RECORDED DATA:
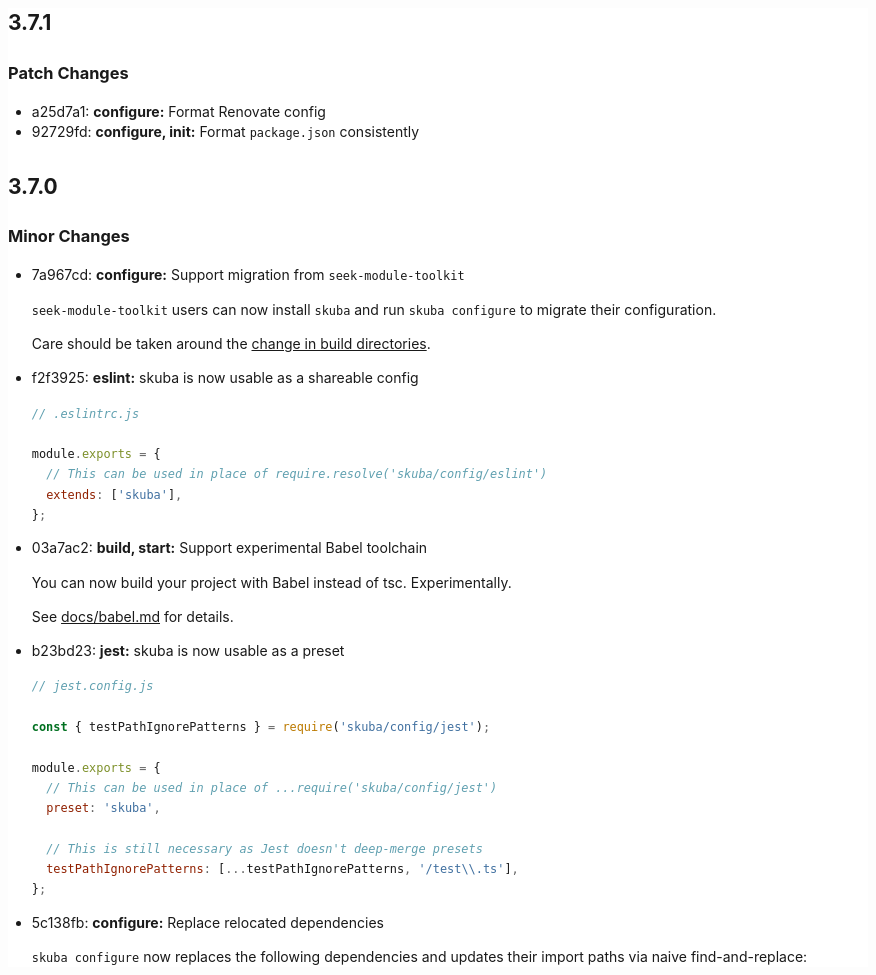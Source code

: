 ## 3.7.1

### Patch Changes

- a25d7a1: **configure:** Format Renovate config
- 92729fd: **configure, init:** Format `package.json` consistently

## 3.7.0

### Minor Changes

- 7a967cd: **configure:** Support migration from `seek-module-toolkit`

  `seek-module-toolkit` users can now install `skuba` and run `skuba configure` to migrate their configuration.

  Care should be taken around the [change in build directories](https://github.com/seek-oss/skuba/blob/master/docs/migrating-from-seek-module-toolkit.md#building).

- f2f3925: **eslint:** skuba is now usable as a shareable config

  ```javascript
  // .eslintrc.js

  module.exports = {
    // This can be used in place of require.resolve('skuba/config/eslint')
    extends: ['skuba'],
  };
  ```

- 03a7ac2: **build, start:** Support experimental Babel toolchain

  You can now build your project with Babel instead of tsc. Experimentally.

  See [docs/babel.md](https://github.com/seek-oss/skuba/tree/master/docs/babel.md) for details.

- b23bd23: **jest:** skuba is now usable as a preset

  ```javascript
  // jest.config.js

  const { testPathIgnorePatterns } = require('skuba/config/jest');

  module.exports = {
    // This can be used in place of ...require('skuba/config/jest')
    preset: 'skuba',

    // This is still necessary as Jest doesn't deep-merge presets
    testPathIgnorePatterns: [...testPathIgnorePatterns, '/test\\.ts'],
  };
  ```

- 5c138fb: **configure:** Replace relocated dependencies

  `skuba configure` now replaces the following dependencies and updates their import paths via naive find-and-replace:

EXERCISE GOAL: Take from the listing above each line that contains the string "their".

OUTPUT:
  `seek-module-toolkit` users can now install `skuba` and run `skuba configure` to migrate their configuration.
  `skuba configure` now replaces the following dependencies and updates their import paths via naive find-and-replace:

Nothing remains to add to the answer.